The House Appropriations Committee on Friday passed the Department of Homeland Security (DHS) funding bill for Fiscal Year 2023, as part of the year-over-year process that Congress undertakes to fund the government. Although the bill contains several pro-immigrant measures, much of that progress was overshadowed by a successful last-minute amendment targeting asylum. The amendment would force DHS to continue expelling migrants under Title 42 until 180 days after the COVID-19 national emergency expires—something which may not occur for years to come.
Appropriations Committee passes pro-Title 42 amendment
Republican Congressman Dan Newhouse’s amendment declares that DHS cannot spend any funds on processing noncitizens under normal immigration laws if the person “would have been” subject to Title 42 until 180 days after the COVID national emergency expires.

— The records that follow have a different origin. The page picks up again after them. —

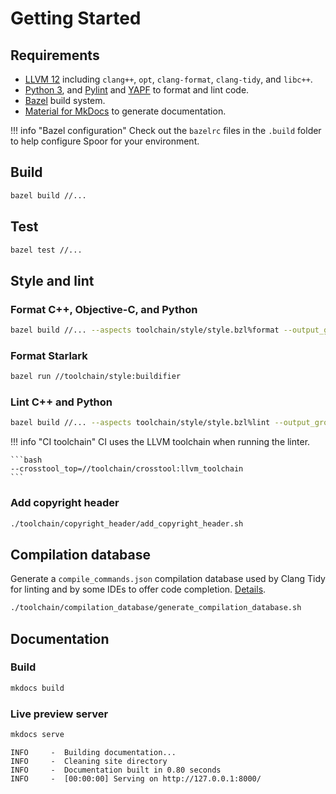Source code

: # Getting Started

## Requirements
* [LLVM 12][llvm-download] including `clang++`, `opt`, `clang-format`,
  `clang-tidy`, and `libc++`.
* [Python 3][python-download], and [Pylint][pylint] and [YAPF][yapf] to format
  and lint code.
* [Bazel][bazel] build system.
* [Material for MkDocs][mkdocs-material] to generate documentation.

!!! info "Bazel configuration"
    Check out the `bazelrc` files in the `.build` folder to help configure Spoor
    for your environment.

## Build

```bash
bazel build //...
```

## Test

```bash
bazel test //...
```

## Style and lint

### Format C++, Objective-C, and Python

```bash
bazel build //... --aspects toolchain/style/style.bzl%format --output_groups=report
```

### Format Starlark

```bash
bazel run //toolchain/style:buildifier
```

### Lint C++ and Python

```bash
bazel build //... --aspects toolchain/style/style.bzl%lint --output_groups=report
```

!!! info "CI toolchain"
    CI uses the LLVM toolchain when running the linter.

    ```bash
    --crosstool_top=//toolchain/crosstool:llvm_toolchain
    ```

### Add copyright header

```bash
./toolchain/copyright_header/add_copyright_header.sh
```

## Compilation database

Generate a `compile_commands.json` compilation database used by Clang Tidy for
linting and by some IDEs to offer code completion.
[Details][compilation-database-readme].

```bash
./toolchain/compilation_database/generate_compilation_database.sh
```

## Documentation

### Build 

```bash
mkdocs build
```

### Live preview server

```bash
mkdocs serve
```

```
INFO     -  Building documentation...
INFO     -  Cleaning site directory
INFO     -  Documentation built in 0.80 seconds
INFO     -  [00:00:00] Serving on http://127.0.0.1:8000/
```

[bazel]: https://bazel.build/
[compilation-database-readme]: https://github.com/microsoft/spoor/blob/master/toolchain/compilation_database/README.md
[llvm-download]: https://releases.llvm.org/download.html
[mkdocs-material]: https://squidfunk.github.io/mkdocs-material/getting-started/
[pylint]: https://www.pylint.org/
[python-download]: https://www.python.org/downloads/
[yapf]: https://github.com/google/yapf
[yarn]: https://classic.yarnpkg.com/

Although Rep. Newhouse described this amendment as simply extending Title 42, the reality is more complicated. Because Title 42 is a Centers for Disease Control and Prevention authority, the DHS funding bill cannot affect Title 42 itself. The amendment instead defunds normal border and asylum processing.

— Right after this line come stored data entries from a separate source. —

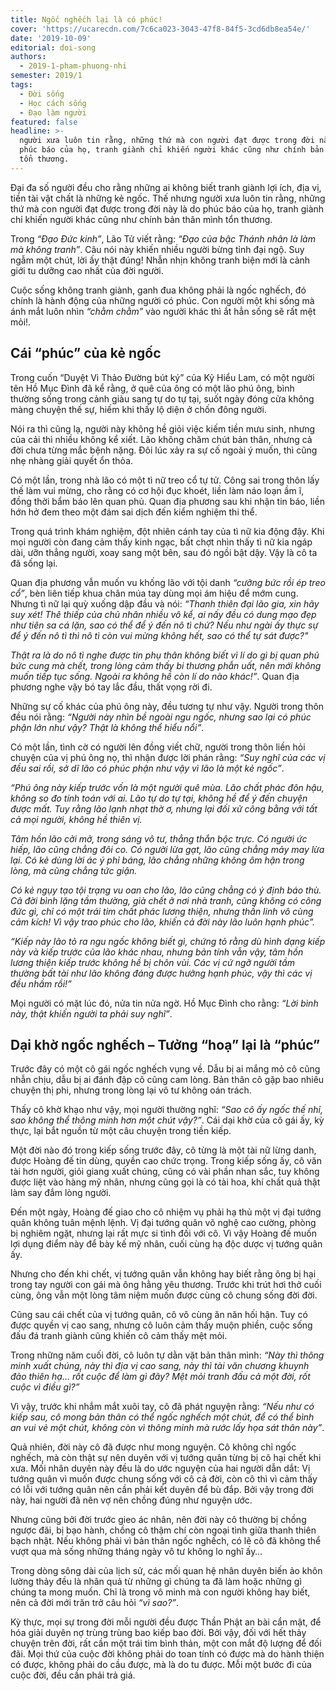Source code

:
 ```yaml
---
title: Ngốc nghếch lại là có phúc!
cover: 'https://ucarecdn.com/7c6ca023-3043-47f8-84f5-3cd6db8ea54e/'
date: '2019-10-09'
editorial: doi-song
authors:
  - 2019-1-pham-phuong-nhi
semester: 2019/1
tags:
  - Đời sống
  - Học cách sống
  - Đạo làm người
featured: false
headline: >-
  người xưa luôn tin rằng, những thứ mà con người đạt được trong đời này là do
  phúc báo của họ, tranh giành chỉ khiến người khác cũng như chính bản thân mình
  tổn thương.
---
```

Đại đa số người đều cho rằng những ai không biết tranh giành lợi ích, địa vị, tiền tài vật chất là những kẻ ngốc. Thế nhưng người xưa luôn tin rằng, những thứ mà con người đạt được trong đời này là do phúc báo của họ, tranh giành chỉ khiến người khác cũng như chính bản thân mình tổn thương.

Trong *“Đạo Đức kinh”*, Lão Tử viết rằng: *“Đạo của bậc Thánh nhân là làm mà không tranh”*. Câu nói này khiến nhiều người bừng tỉnh đại ngộ. Suy ngẫm một chút, lời ấy thật đúng! Nhẫn nhịn không tranh biện mới là cảnh giới tu dưỡng cao nhất của đời người.

Cuộc sống không tranh giành, ganh đua không phải là ngốc nghếch, đó chính là hành động của những người có phúc. Con người một khi sống mà ánh mắt luôn nhìn *“chằm chằm”* vào người khác thì ắt hẳn sống sẽ rất mệt mỏi!.

## Cái “phúc” của kẻ ngốc

Trong cuốn “Duyệt Vi Thảo Đường bút ký” của Kỷ Hiểu Lam, có một người tên Hồ Mục Đình đã kể rằng, ở quê của ông có một lão phú ông, bình thường sống trong cảnh giàu sang tự do tự tại, suốt ngày đóng cửa không màng chuyện thế sự, hiếm khi thấy lộ diện ở chốn đông người.

Nói ra thì cũng lạ, người này không hề giỏi việc kiếm tiền mưu sinh, nhưng của cải thì nhiều không kể xiết. Lão không chăm chút bản thân, nhưng cả đời chưa từng mắc bệnh nặng. Đôi lúc xảy ra sự cố ngoài ý muốn, thì cũng nhẹ nhàng giải quyết ổn thỏa.

Có một lần, trong nhà lão có một tì nữ treo cổ tự tử. Công sai trong thôn lấy thế làm vui mừng, cho rằng có cơ hội đục khoét, liền làm náo loạn ầm ĩ, đồng thời bẩm báo lên quan phủ. Quan địa phương sau khi nhận tin báo, liền hớn hở đem theo một đám sai dịch đến kiểm nghiệm thi thể.

Trong quá trình khám nghiệm, đột nhiên cánh tay của tì nữ kia động đậy. Khi mọi người còn đang cảm thấy kinh ngạc, bất chợt nhìn thấy tì nữ kia ngáp dài, ưỡn thẳng người, xoay sang một bên, sau đó ngồi bật dậy. Vậy là cô ta đã sống lại.

Quan địa phương vẫn muốn vu khống lão với tội danh *“cưỡng bức rồi ép treo cổ”*, bèn liên tiếp khua chân múa tay dùng mọi ám hiệu để mớm cung. Nhưng tì nữ lại quỳ xuống dập đầu và nói: *“Thanh thiên đại lão gia, xin hãy suy xét! Thê thiếp của chủ nhân nhiều vô kể, ai nấy đều có dung mạo đẹp như tiên sa cá lặn, sao có thể để ý đến nô tì chứ? Nếu như ngài ấy thực sự để ý đến nô tì thì nô tì còn vui mừng không hết, sao có thể tự sát được?"*

*Thật ra là do nô tì nghe được tin phụ thân không biết vì lí do gì bị quan phủ bức cung mà chết, trong lòng cảm thấy bi thương phẫn uất, nên mới không muốn tiếp tục sống. Ngoài ra không hề còn lí do nào khác!”*. Quan địa phương nghe vậy bó tay lắc đầu, thất vọng rời đi.

Những sự cố khác của phú ông này, đều tương tự như vậy. Người trong thôn đều nói rằng: *“Người này nhìn bề ngoài ngu ngốc, nhưng sao lại có phúc phận lớn như vậy? Thật là không thể hiểu nổi”*.

Có một lần, tình cờ có người lên đồng viết chữ, người trong thôn liền hỏi chuyện của vị phú ông nọ, thì nhận được lời phán rằng: *“Suy nghĩ của các vị đều sai rồi, sở dĩ lão có phúc phận như vậy vì lão là một kẻ ngốc”*.

*“Phú ông này kiếp trước vốn là một người quê mùa. Lão chất phác đôn hậu, không so đo tính toán với ai. Lão tự do tự tại, không hề để ý đến chuyện được mất. Tuy rằng lão lạnh nhạt thờ ơ, nhưng lại đối xử công bằng với tất cả mọi người, không hề thiên vị.*

*Tâm hồn lão cởi mở, trong sáng vô tư, thẳng thắn bộc trực. Có người ức hiếp, lão cũng chẳng đôi co. Có người lừa gạt, lão cũng chẳng mảy may lừa lại. Có kẻ dùng lời ác ý phỉ báng, lão chẳng những không ôm hận trong lòng, mà cũng chẳng tức giận.*

*Có kẻ ngụy tạo tội trạng vu oan cho lão, lão cũng chẳng có ý định báo thù. Cả đời bình lặng tầm thường, già chết ở nơi nhà tranh, cũng không có công đức gì, chỉ có một trái tim chất phác lương thiện, nhưng thần linh vô cùng cảm kích! Vì vậy trao phúc cho lão, khiến cả đời này lão luôn hạnh phúc”.*

*“Kiếp này lão tỏ ra ngu ngốc không biết gì, chứng tỏ rằng dù hình dạng kiếp này và kiếp trước của lão khác nhau, nhưng bản tính vẫn vậy, tâm hồn lương thiện kiếp trước không hề bị chôn vùi. Các vị cứ ngỡ người tầm thường bất tài như lão không đáng được hưởng hạnh phúc, vậy thì các vị đều nhầm rồi!”*

Mọi người có mặt lúc đó, nửa tin nửa ngờ. Hồ Mục Đình cho rằng: *“Lời bình này, thật khiến người ta phải suy nghĩ”*.

## Dại khờ ngốc nghếch – Tưởng “hoạ” lại là “phúc”

Trước đây có một cô gái ngốc nghếch vụng về. Dẫu bị ai mắng mỏ cô cũng nhẫn chịu, dẫu bị ai đánh đập cô cũng cam lòng. Bản thân cô gặp bao nhiêu chuyện thị phi, nhưng trong lòng lại vô tư không oán trách.

Thấy cô khờ khạo như vậy, mọi người thường nghĩ: *“Sao cô ấy ngốc thế nhỉ, sao không thể thông minh hơn một chút vậy?”*. Cái dại khờ của cô gái ấy, kỳ thực, lại bắt nguồn từ một câu chuyện trong tiền kiếp.

Một đời nào đó trong kiếp sống trước đây, cô từng là một tài nữ lừng danh, được Hoàng đế tin dùng, quyền cao chức trọng. Trong kiếp sống ấy, cô văn tài hơn người, giỏi giang xuất chúng, cũng có vài phần nhan sắc, tuy không được liệt vào hàng mỹ nhân, nhưng cũng gọi là có tài hoa, khí chất quả thật làm say đắm lòng người.

Đến một ngày, Hoàng đế giao cho cô nhiệm vụ phải hạ thủ một vị đại tướng quân không tuân mệnh lệnh. Vị đại tướng quân võ nghệ cao cường, phòng bị nghiêm ngặt, nhưng lại rất mực si tình đối với cô. Vì vậy Hoàng đế muốn lợi dụng điểm này để bày kế mỹ nhân, cuối cùng hạ độc dược vị tướng quân ấy.

Nhưng cho đến khi chết, vị tướng quân vẫn không hay biết rằng ông bị hại trong tay người con gái mà ông hằng yêu thương. Trước khi trút hơi thở cuối cùng, ông vẫn một lòng tâm niệm muốn được cùng cô chung sống đời đời.

Cũng sau cái chết của vị tướng quân, cô vô cùng ăn năn hối hận. Tuy có được quyền vị cao sang, nhưng cô luôn cảm thấy muộn phiền, cuộc sống đấu đá tranh giành cũng khiến cô cảm thấy mệt mỏi.

Trong những năm cuối đời, cô luôn tự dằn vặt bản thân mình: *“Này thì thông minh xuất chúng, này thì địa vị cao sang, này thì tài văn chương khuynh đảo thiên hạ… rốt cuộc để làm gì đây? Mệt mỏi tranh đấu cả một đời, rốt cuộc vì điều gì?”*

Vì vậy, trước khi nhắm mắt xuôi tay, cô đã phát nguyện rằng: *“Nếu như có kiếp sau, cô mong bản thân có thể ngốc nghếch một chút, để có thể bình an vui vẻ một chút, không còn vì thông minh mà rước lấy họa sát thân này”*.

Quả nhiên, đời này cô đã được như mong nguyện. Cô không chỉ ngốc nghếch, mà còn thật sự nên duyên với vị tướng quân từng bị cô hại chết khi xưa. Mối nhân duyên này đều là do ước nguyện của hai người dẫn dắt: Vị tướng quân vì muốn được chung sống với cô cả đời, còn cô thì vì cảm thấy có lỗi với tướng quân nên cần phải kết duyên để bù đắp. Bởi vậy trong đời này, hai người đã nên vợ nên chồng đúng như nguyện ước.

Nhưng cũng bởi đời trước gieo ác nhân, nên đời này cô thường bị chồng ngược đãi, bị bạo hành, chồng cô thậm chí còn ngoại tình giữa thanh thiên bạch nhật. Nếu không phải vì bản thân ngốc nghếch, có lẽ cô đã không thể vượt qua mà sống những tháng ngày vô tư không lo nghĩ ấy…

Trong dòng sông dài của lịch sử, các mối quan hệ nhân duyên biến ảo khôn lường thảy đều là nhân quả từ những gì chúng ta đã làm hoặc những gì chúng ta mong muốn. Chỉ là trong vô minh mà con người không hay biết, nên cả đời mới trăn trở câu hỏi *“vì sao?”*.

Kỳ thực, mọi sự trong đời mỗi người đều được Thần Phật an bài cẩn mật, để hóa giải duyên nợ trùng trùng bao kiếp bao đời. Bởi vậy, đối với hết thảy chuyện trên đời, rất cần một trái tim bình thản, một con mắt độ lượng để đối đãi. Mọi thứ của cuộc đời không phải do toan tính có được mà do hành thiện có được, không phải do cầu được, mà là do tu được. Mỗi một bước đi của cuộc đời, đều cần phải trả giá.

Despite Appropriations Chairwoman Roybal-Allard speaking in opposition to the amendment, it passed on a voice vote. Not a single member of the Committee openly voted “no” on the amendment. As a result, the amendment made it into the final DHS funding bill, which was later approved by the Committee.
Importantly, just because the amendment made it into the bill does not necessarily mean it will become law. The DHS funding bill is often the most controversial of the 12 bills necessary to fund the federal government, and in recent years Congress has often failed to pass the bill. Instead, DHS – and much of the rest of the federal government is funded through what is referred to as a continuing resolution which is a short-term measure that maintains the prior year spending levels and priorities.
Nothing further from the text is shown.